1

I have a Collection<Product> and a Collection<Predicate<Product>>. The Predicates are a simple combination of boolean flags. For example:

             | isNew | isSoldOut
--------------------------------
predicate 1: | false | false
predicate 2: | false | true
predicate 3: | true  | false
predicate 4: | true  | true

I want to find "one of every kind", though I'd like to find the first match for every Predicate within the products Collection.

Currently my code looks like this:

List<Product> products = getProducts();
List<Predicate<Product>> predicates = getPredicates();

List<Product> result = predicates.stream()
  .flatMap(predicate -> products.stream().filter(predicate).findFirst().stream())
  .collect(Collectors.toList());

But this of course will iterate of the products Collection multiple times, which is not desired, because in my case I have 100000 Products and 64 Predicates and it takes a long time.
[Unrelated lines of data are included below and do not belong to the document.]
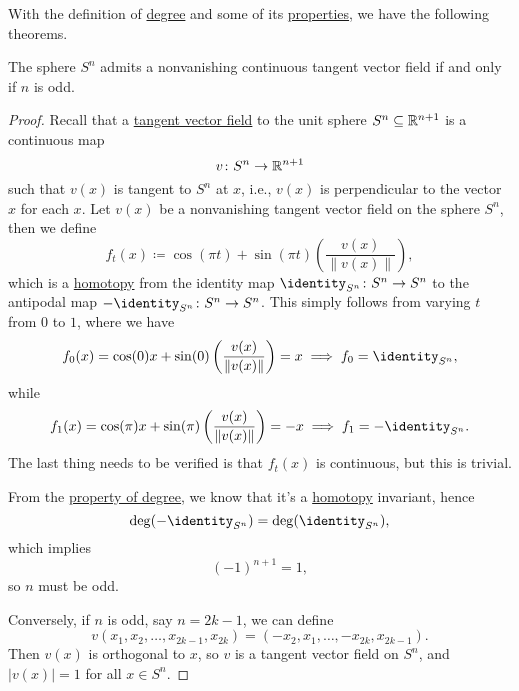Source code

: With the definition of \hyperref[def:degree]{degree} and some of its \hyperref[rmk:property-of-degree]{properties}, we have the following theorems.
\begin{theorem}\label{thm:hairy-ball-theorem}
	The sphere \(S^n\) admits a nonvanishing continuous tangent vector field if and only if \(n\) is odd.
\end{theorem}
\begin{proof}
	Recall that a \underline{tangent vector field} to the unit sphere \(S^n\subseteq \mathbb{\MakeUppercase{r}} ^{n+1}\) is a continuous map
	\[
		v \colon S^n \to \mathbb{\MakeUppercase{r}} ^{n+1}
	\]
	such that \(v(x)\) is tangent to \(S^n\) at \(x\), i.e., \(v(x)\) is perpendicular to the vector \(x\) for each \(x\). Let \(v(x)\) be a
	nonvanishing tangent vector field on the sphere \(S^n\), then we define
	\[
		f_t(x) \coloneqq \cos (\pi t) + \sin (\pi t)\left(\frac{v(x)}{\left\lVert v(x)\right\rVert }\right),
	\]
	which is a \hyperref[def:homotopy]{homotopy} from the identity map \(\identity_{S^n}\colon S^n \to S^n \) to the antipodal map
	\(-\identity_{S^n}\colon S^{n}\to S^n\). This simply follows from varying \(t\) from \(0\) to \(1\), where we have
	\[
		f_0(x) = \cos (0) x + \sin (0) \left(\frac{v(x)}{\left\lVert v(x)\right\rVert }\right) = x \implies f_0 = \identity_{S^n} ,
	\]
	while
	\[
		f_1(x) = \cos (\pi )x + \sin (\pi )\left(\frac{v(x)}{\left\lVert v(x)\right\rVert }\right) = - x \implies f_{1} = - \identity_{S^n}.
	\]
	The last thing needs to be verified is that \(f_t(x)\) is continuous, but this is trivial.


	From the \hyperref[rmk:property-of-degree]{property of degree}, we know that it's a \hyperref[def:homotopy]{homotopy} invariant, hence
	\[
		\deg (-\identity_{S^n}) = \deg (\identity_{S^n} ),
	\]
	which implies
	\[
		(-1)^{n+1} = 1,
	\]
	so \(n\) must be odd.

	Conversely, if \(n\) is odd, say \(n=2k-1\), we can define
	\[
		v(x_1, x_2, \ldots , x_{2k-1}, x_{2k})= (-x_2, x_1, \ldots , -x_{2k}, x_{2k-1}).
	\]
	Then \(v(x)\) is orthogonal to \(x\), so \(v\) is a tangent vector field on \(S^n\), and \(\left\vert v(x) \right\vert = 1\) for all \(x\in S^n\).
\end{proof}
In my special case the Predicates are mutually exclusive: If a Predicate returns true, then all other Predicates can be skipped for that particular Product. And because I use findFirst this Predicate then can be skipped for all other Products.

I was wondering if it is possible to iterate over the Product Collection instead, and check every Product only once against all the Predicates.

Benjamin M
  • 23,599
  • 32
  • 121
  • 201
  • Perhaps use something other than a stream? When distinct elements influence the processing of others in the same pipeline (which is necessary in this case), streams usually become less usable. – ernest_k Feb 07 '22 at 12:14
  • How about a map of combinations -> product fullfilling them? – daniu Feb 07 '22 at 12:14
  • 2
    @ernest_k I thought about using a simple nested for-loop, which iterates over `products` on the outside, and `predicates` on the inside. This loop then could remove items from the `predicates` list, when something matches and call `continue` on the outer loop. `...` but I was hoping that there's maybe some clever solution built into the `Stream` framework – Benjamin M Feb 07 '22 at 12:22

3 Answers3

2

How about doing it the other way around? Streaming the products, and applying predicates on them.

List<Predicate<Product>> predicates = getPredicates();
List<Product> products = getProducts();
List<Product> filtered = products.stream().filter(product -> {
    Iterator<Predicate<Product>> iterator = predicates.iterator();
    while (iterator.hasNext()) {
        Predicate<Product> currentPredicate = iterator.next();
        if (currentPredicate.test(product)) {
             iterator.remove();
             return true;
        }
    }
    return false;
}).collect(Collectors.toList());

The downside is you have to be careful which collection you use for predicates, Iterator.remove is not always supported.

Edit: Looks like i wasn't reading carefully enough. I think getting one of each would be best with loop.

List<Product> products = getProducts();
List<Predicate<Product>> predicates = getPredicates();
List<Product> matchingProducts = new ArrayList<>(predicates.size());
for (Product product : products) {
    if (predicates.isEmpty()) {
        break;
    }
    for (int predicateIndex = 0; predicateIndex < predicates.size(); predicateIndex++) {
        Predicate<Product> predicate = predicates.get(predicateIndex);
        if (predicate.test(product)) {
            matchingProducts.add(product);
            predicates.remove(predicateIndex);
            break;
        }
    }
}

Actually managed to achieve it with a stream and takeWhile, you were correct, Benjamin.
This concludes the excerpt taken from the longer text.